Segment Start: Source records

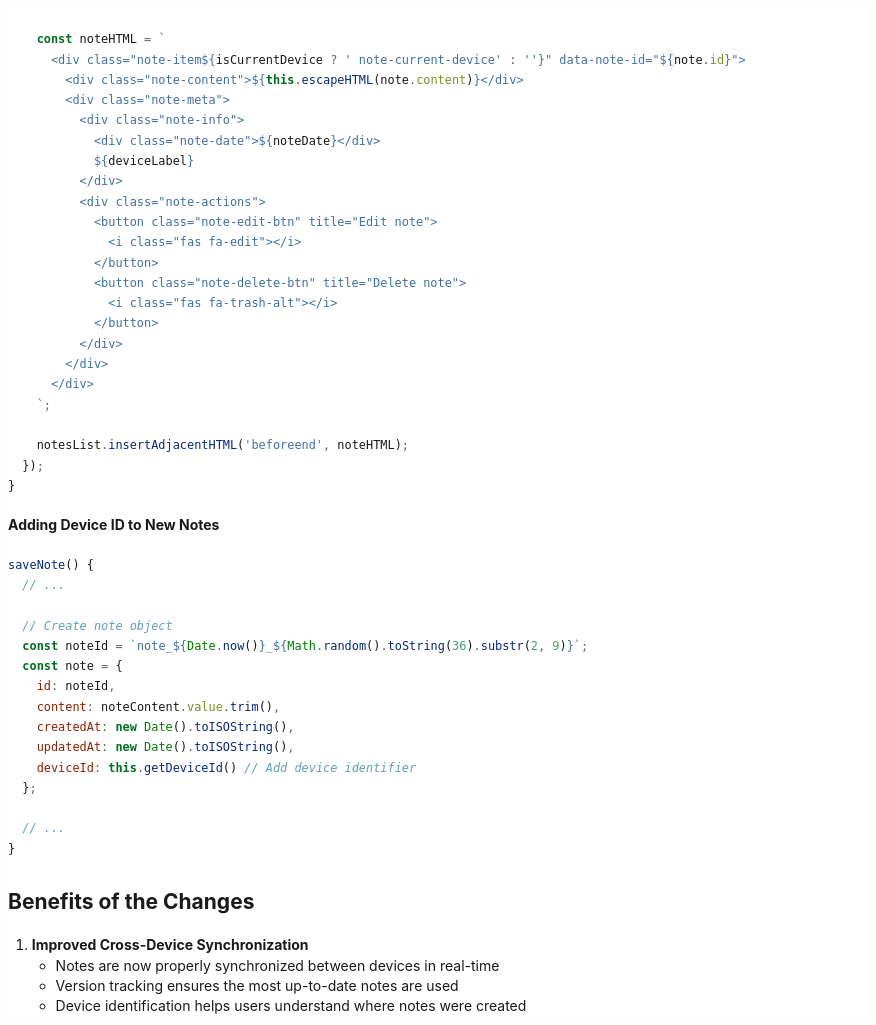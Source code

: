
 ```javascript
    
    const noteHTML = `
      <div class="note-item${isCurrentDevice ? ' note-current-device' : ''}" data-note-id="${note.id}">
        <div class="note-content">${this.escapeHTML(note.content)}</div>
        <div class="note-meta">
          <div class="note-info">
            <div class="note-date">${noteDate}</div>
            ${deviceLabel}
          </div>
          <div class="note-actions">
            <button class="note-edit-btn" title="Edit note">
              <i class="fas fa-edit"></i>
            </button>
            <button class="note-delete-btn" title="Delete note">
              <i class="fas fa-trash-alt"></i>
            </button>
          </div>
        </div>
      </div>
    `;

    notesList.insertAdjacentHTML('beforeend', noteHTML);
  });
}
```

#### Adding Device ID to New Notes
```javascript
saveNote() {
  // ...
  
  // Create note object
  const noteId = `note_${Date.now()}_${Math.random().toString(36).substr(2, 9)}`;
  const note = {
    id: noteId,
    content: noteContent.value.trim(),
    createdAt: new Date().toISOString(),
    updatedAt: new Date().toISOString(),
    deviceId: this.getDeviceId() // Add device identifier
  };
  
  // ...
}
```

## Benefits of the Changes

1. **Improved Cross-Device Synchronization**
   - Notes are now properly synchronized between devices in real-time
   - Version tracking ensures the most up-to-date notes are used
   - Device identification helps users understand where notes were created

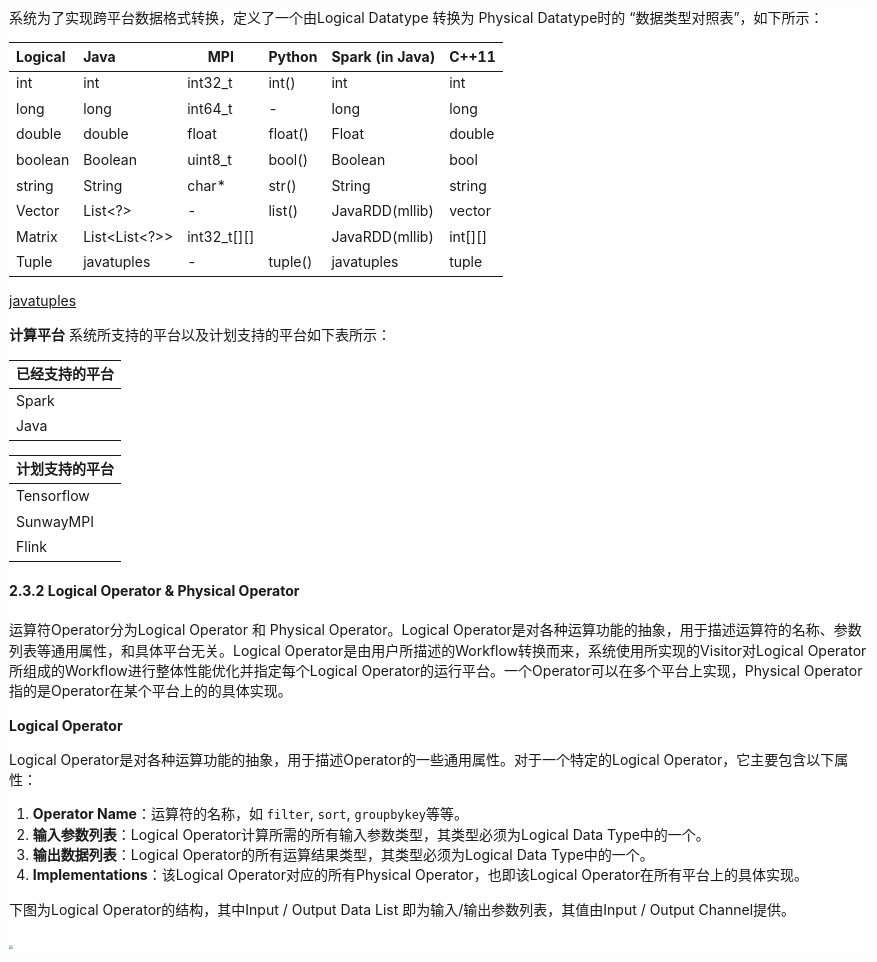 系统为了实现跨平台数据格式转换，定义了一个由Logical Datatype 转换为 Physical Datatype时的 “数据类型对照表”，如下所示：

| Logical | Java          | MPI             | Python  | Spark (in Java)        | C++11       |
| :------ | :------------ | --------------- | ------- | ---------------------- | ----------- |
| int     | int           | int32_t         | int()   | int                    | int         |
| long    | long          | int64_t         | -       | long                   | long        |
| double  | double        | float           | float() | Float                  | double      |
| boolean | Boolean       | uint8_t         | bool()  | Boolean                | bool        |
| string  | String        | char*           | str()   | String                 | string      |
| Vector  | List<?>       | -               | list()  | JavaRDD<Vector>(mllib) | vector      |
| Matrix  | List<List<?>> | int32_t\[\]\[\] |         | JavaRDD<Matrix>(mllib) | int\[\]\[\] |
| Tuple   | javatuples     | -               | tuple() | javatuples               | tuple       |

[javatuples](https://www.javatuples.org/index.html)

**计算平台**
系统所支持的平台以及计划支持的平台如下表所示：

| 已经支持的平台 |
| -------------- |
| Spark          |
| Java           |

| 计划支持的平台 |
| -------------- |
| Tensorflow     |
| SunwayMPI      |
| Flink          |

#### 2.3.2 Logical Operator & Physical Operator

运算符Operator分为Logical Operator 和 Physical Operator。Logical Operator是对各种运算功能的抽象，用于描述运算符的名称、参数列表等通用属性，和具体平台无关。Logical Operator是由用户所描述的Workflow转换而来，系统使用所实现的Visitor对Logical Operator所组成的Workflow进行整体性能优化并指定每个Logical Operator的运行平台。一个Operator可以在多个平台上实现，Physical Operator指的是Operator在某个平台上的的具体实现。

**Logical Operator**

Logical Operator是对各种运算功能的抽象，用于描述Operator的一些通用属性。对于一个特定的Logical Operator，它主要包含以下属性：

1. **Operator Name**：运算符的名称，如 `filter`, `sort`, `groupbykey`等等。
2. **输入参数列表**：Logical Operator计算所需的所有输入参数类型，其类型必须为Logical Data Type中的一个。
3. **输出数据列表**：Logical Operator的所有运算结果类型，其类型必须为Logical Data Type中的一个。
4. **Implementations**：该Logical Operator对应的所有Physical Operator，也即该Logical Operator在所有平台上的具体实现。

下图为Logical Operator的结构，其中Input / Output Data List 即为输入/输出参数列表，其值由Input / Output Channel提供。

<img src="https://s1.ax1x.com/2020/07/16/UrhuJs.png" style="zoom:25%;" />
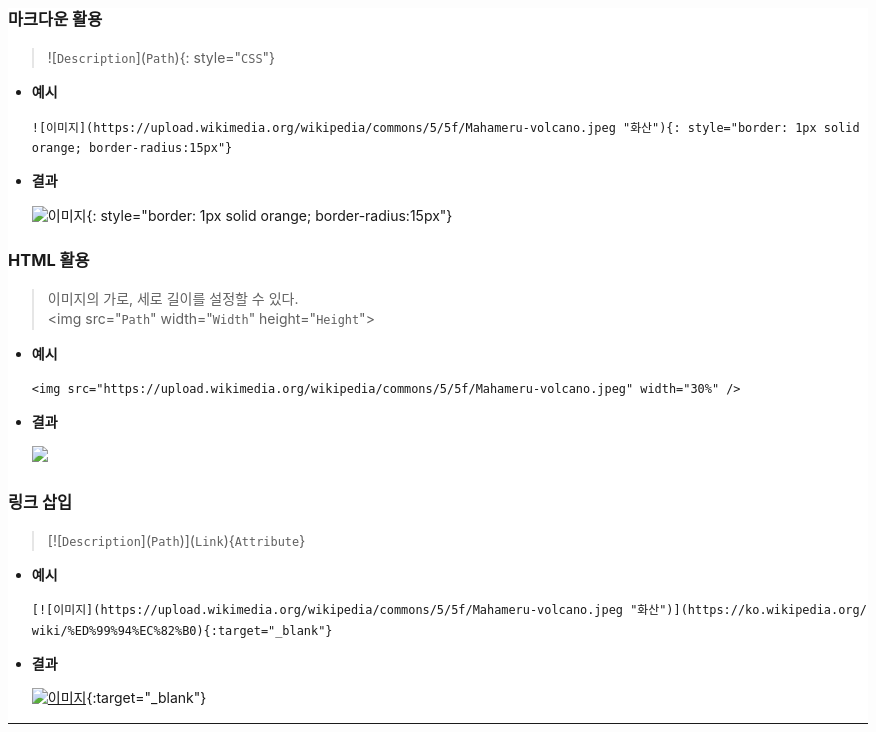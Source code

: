 ### 마크다운 활용

> !\[`Description`\]\(`Path`\){: style="`CSS`"}

* **예시**

  ```plaintext
  ![이미지](https://upload.wikimedia.org/wikipedia/commons/5/5f/Mahameru-volcano.jpeg "화산"){: style="border: 1px solid orange; border-radius:15px"}
  ```

* **결과**

  ![이미지](https://upload.wikimedia.org/wikipedia/commons/5/5f/Mahameru-volcano.jpeg "화산"){: style="border: 1px solid orange; border-radius:15px"}

### HTML 활용

> 이미지의 가로, 세로 길이를 설정할 수 있다.\
> \<img src="`Path`" width="`Width`" height="`Height`">

* **예시**

  ```plaintext
  <img src="https://upload.wikimedia.org/wikipedia/commons/5/5f/Mahameru-volcano.jpeg" width="30%" />
  ```

* **결과**

  <img src="https://upload.wikimedia.org/wikipedia/commons/5/5f/Mahameru-volcano.jpeg" width="30%" />


### 링크 삽입

> [!\[`Description`\]\(`Path`\)]\(`Link`\)\{`Attribute`\}

* **예시**

  ```plaintext
  [![이미지](https://upload.wikimedia.org/wikipedia/commons/5/5f/Mahameru-volcano.jpeg "화산")](https://ko.wikipedia.org/wiki/%ED%99%94%EC%82%B0){:target="_blank"}
  ```

* **결과**

  [![이미지](https://upload.wikimedia.org/wikipedia/commons/5/5f/Mahameru-volcano.jpeg "화산")](https://ko.wikipedia.org/wiki/%ED%99%94%EC%82%B0){:target="_blank"}

---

Segment End: Source records

**What this task involves**
Search the data above and return each line in which "toISOString" occurs.

**Answer box**
    createdAt: new Date().toISOString(),
    updatedAt: new Date().toISOString(),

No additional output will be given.